Ergonomic Requirements

While there aren't extensive regulations regarding ergonomics in the workplace, the Employment Act broadly requires employers to provide a safe working environment. This could be interpreted to include ensuring proper workstation setup and addressing potential ergonomic hazards to minimize musculoskeletal disorders.

It's important to note:

  • The Department of Labour can provide more specific guidance on ergonomic best practices.
  • Trade unions can also play a role in advocating for and enforcing ergonomic standards in workplaces.

Health and safety

In Botswana, worker well-being is a priority, and this is reflected in a comprehensive framework of health and safety regulations. This guide will delve into the obligations of employers, the rights of employees, and the enforcement landscape to ensure a safe and healthy work environment.

Employer Obligations

The Factories Act (Cap. 46:08) and the Employment Act (Cap 47:02) form the foundation of health and safety regulations in Botswana. Employers are legally required to:

  • Provide a Safe Workplace: Employers must identify potential hazards, implement risk mitigation measures, and maintain a work environment that minimizes the risk of accidents and occupational illnesses.
  • Proper Training and Information: All employees must be adequately informed and trained on health and safety procedures specific to their roles and the potential hazards present in the workplace.
  • Personal Protective Equipment (PPE): Employers must provide appropriate PPE to protect employees from identified workplace hazards.
  • Accident Reporting and Investigation: Employers are obligated to report work-related accidents and illnesses to the Department of Occupational Health and Safety (DOHS) and conduct thorough investigations to prevent recurrence.
  • Maintain Work Equipment: Regular maintenance of machinery and equipment is required to ensure their safe operation.

Employee Rights

Employees in Botswana have the right to a safe and healthy work environment.
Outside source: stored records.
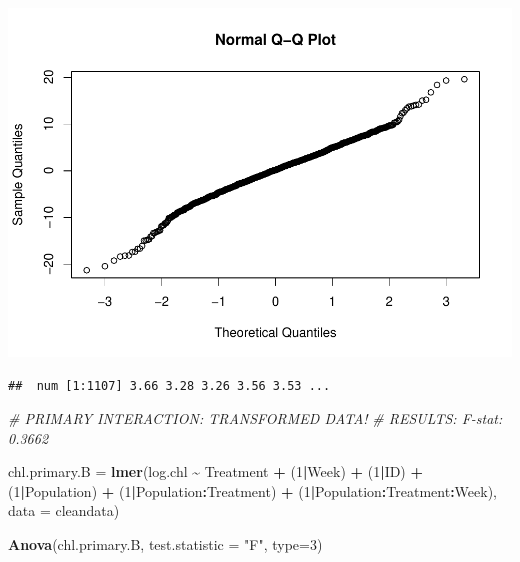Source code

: \documentclass[
]{article}
\newenvironment{Shaded}{\begin{snugshade}}{\end{snugshade}}
\newcommand{\AttributeTok}[1]{\textcolor[rgb]{0.13,0.29,0.53}{#1}}
\newcommand{\CommentTok}[1]{\textcolor[rgb]{0.56,0.35,0.01}{\textit{#1}}}
\newcommand{\DecValTok}[1]{\textcolor[rgb]{0.00,0.00,0.81}{#1}}
\newcommand{\FunctionTok}[1]{\textcolor[rgb]{0.13,0.29,0.53}{\textbf{#1}}}
\newcommand{\NormalTok}[1]{#1}
\newcommand{\OtherTok}[1]{\textcolor[rgb]{0.56,0.35,0.01}{#1}}
\newcommand{\SpecialCharTok}[1]{\textcolor[rgb]{0.81,0.36,0.00}{\textbf{#1}}}
\newcommand{\StringTok}[1]{\textcolor[rgb]{0.31,0.60,0.02}{#1}}
\begin{document}
\includegraphics{../Output/unnamed-chunk-6-1.pdf}

\begin{Shaded}
\end{Shaded}

\begin{verbatim}
##  num [1:1107] 3.66 3.28 3.26 3.56 3.53 ...
\end{verbatim}

\begin{Shaded}
\begin{Highlighting}[]
\CommentTok{\# PRIMARY INTERACTION: TRANSFORMED DATA!}
\CommentTok{\# RESULTS: F{-}stat: 0.3662}

\NormalTok{chl.primary.B }\OtherTok{=} \FunctionTok{lmer}\NormalTok{(log.chl }\SpecialCharTok{\textasciitilde{}}\NormalTok{ Treatment }\SpecialCharTok{+}\NormalTok{ (}\DecValTok{1}\SpecialCharTok{|}\NormalTok{Week) }\SpecialCharTok{+}\NormalTok{ (}\DecValTok{1}\SpecialCharTok{|}\NormalTok{ID) }\SpecialCharTok{+}\NormalTok{ (}\DecValTok{1}\SpecialCharTok{|}\NormalTok{Population) }\SpecialCharTok{+}\NormalTok{ (}\DecValTok{1}\SpecialCharTok{|}\NormalTok{Population}\SpecialCharTok{:}\NormalTok{Treatment) }\SpecialCharTok{+}\NormalTok{ (}\DecValTok{1}\SpecialCharTok{|}\NormalTok{Population}\SpecialCharTok{:}\NormalTok{Treatment}\SpecialCharTok{:}\NormalTok{Week), }\AttributeTok{data =}\NormalTok{ cleandata)}

\FunctionTok{Anova}\NormalTok{(chl.primary.B, }\AttributeTok{test.statistic =} \StringTok{"F"}\NormalTok{, }\AttributeTok{type=}\DecValTok{3}\NormalTok{) }
\end{Highlighting}
\end{Shaded}
\end{document}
The Employment Act empowers them to:

  • Refuse Unsafe Work: Employees can refuse to perform tasks they believe are unsafe if proper precautions haven't been taken.
  • Report Unsafe Conditions: Employees have the right to report unsafe work practices or conditions to their supervisor, the DOHS, or their trade union representative.
  • Participate in Safety Committees: Employees can participate in workplace safety committees, if established, to contribute to a safe work environment.

Enforcement Agencies

The Department of Occupational Health and Safety (DOHS) under the Ministry of Labour and Home Affairs is the primary agency responsible for enforcing health and safety regulations in Botswana. The DOHS conducts inspections, investigates complaints, and advises employers and employees on best practices.

Additionally, the Factories Inspectorate within the DOHS focuses on upholding safety standards in industrial settings governed by the Factories Act.

Fines and Penalties: Employers who fail to comply with health and safety regulations can face hefty fines and even imprisonment in severe cases.